For Hailo, use the Hailo toolbox to optimize and deploy your models.
Check their respective documentation for specific conversion steps.

Thanks,
:grinning:

Hi @ahillelt, many thanks for sharing your feedback!

If you want to use specialized model format with inference, you can achieve this by developing your custom workflows block and then use inference with workflows. In that block you would handle model loading and running image through it. Have a look how core blocks are implemented, and example of how to run workflow.
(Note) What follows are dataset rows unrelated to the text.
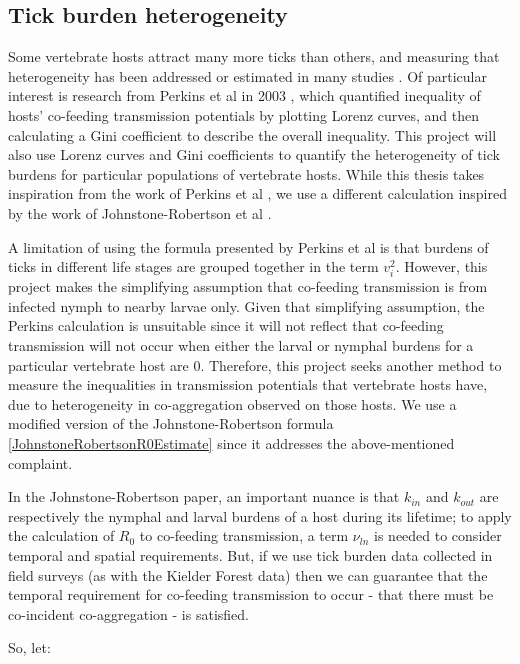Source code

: \documentclass{article}
\begin{document}
\subsection{Tick burden heterogeneity} 

Some vertebrate hosts attract many more ticks than others, and measuring that heterogeneity has been addressed or estimated in many studies \cite{Woolhouse1997,  Perkins_2003, Brunner2008, DEVEVEY_2012}. Of particular interest is research from Perkins et al in 2003 \cite{Perkins_2003}, which quantified inequality of hosts' co-feeding transmission potentials by plotting Lorenz curves, and then calculating a Gini coefficient to describe the overall inequality. This project will also use Lorenz curves and Gini coefficients to quantify the heterogeneity of tick burdens for particular populations of vertebrate hosts. While this thesis takes inspiration from the work of Perkins et al \cite{Perkins_2003}, we use a different calculation inspired by the work of Johnstone-Robertson et al \cite{JohnstoneRobertson2020}.

A limitation of using the formula presented by Perkins et al is that burdens of ticks in different life stages are grouped together in the term $ v_i^2 $. However, this project makes the simplifying assumption that co-feeding transmission is from infected nymph to nearby larvae only. Given that simplifying assumption, the Perkins calculation is unsuitable since it will not reflect that co-feeding transmission will not occur when either the larval or nymphal burdens for a particular vertebrate host are $ 0 $. Therefore, this project seeks another method to measure the inequalities in transmission potentials that vertebrate hosts have, due to heterogeneity in co-aggregation observed on those hosts. We use a modified version of the Johnstone-Robertson formula \eqref{JohnstoneRobertsonR0Estimate} since it addresses the above-mentioned complaint.

In the Johnstone-Robertson paper, an important nuance is that $ k_{in} $ and $ k_{out} $ are respectively the nymphal and larval burdens of a host during its lifetime; to apply the calculation of $ R_0 $ to co-feeding transmission, a term $ \nu_{ln} $ is needed to consider temporal and spatial requirements. But, if we use tick burden data collected in field surveys (as with the Kielder Forest data) then we can guarantee that the temporal requirement for co-feeding transmission to occur - that there must be co-incident co-aggregation - is satisfied.

So, let:
\end{document}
Thanks for this @Grzegorz Grzegorz, looks like if I have a ready-to-go specialized model I can find a way to introduce it into the workflow of my project on Roboflow. However, if I trained on roboflow is there any way to get that trained model out of the roboflow environment, for example as onnx or even .pt? @mitchellmill is right, Rockchip has it’s own SDK for conversion and it starts with either .pt or onnx, and it takes that to convert to their own format. I already am able to work with converting my pytorch models without issue, but I can’t figure out how to get the newly trained model out of Roboflow. Once I have it converted and optimized for the RK3588s then I will be able to introduce the model as part of the workflow. However, I need to first get the model free standing. I am trying to avoid exporting the Dataset as Yolov8 and then run the train locally, again…

Hi @ahillelt ,

Please see this paragraph in roboflow documentation:

In order to stay compliant with licensing requirements, fine-tuned model weights can only be used in an Inference deployment. For free and Starter Plan customers, your Roboflow license permits use of your models on one device. Enterprise customers can deploy models on multiple devices.

You need enterprise plan if you are looking to deploy models within your infrastructure:

Offline Mode: Deploy models offline, in your VPC, on-premise, and entirely within your cloud.

Got it. I just want to make sure it’s clear to me and any others that read this. As of right now unless we use the inference feature from Roboflows own platform it is not possible to take a trained model from a roboflow project and export the weights to use for whichever model we selected. The only way this is possible is if we purchase an enterprise plan, this is even true if we are not an enterprise.

I assume this means Roboflow cannot use the NPUs of various hardware out there, except for CUDA, otherwise it all runs on the CPU of whatever our edge device is?

Thanks for clarifying!

Hi, please accept my apologies for missing your reply!

As of right now unless we use the inference feature from Roboflows own platform it is not possible to take a trained model from a roboflow project and export the weights to use for whichever model we selected. The only way this is possible is if we purchase an enterprise plan, this is even true if we are not an enterprise.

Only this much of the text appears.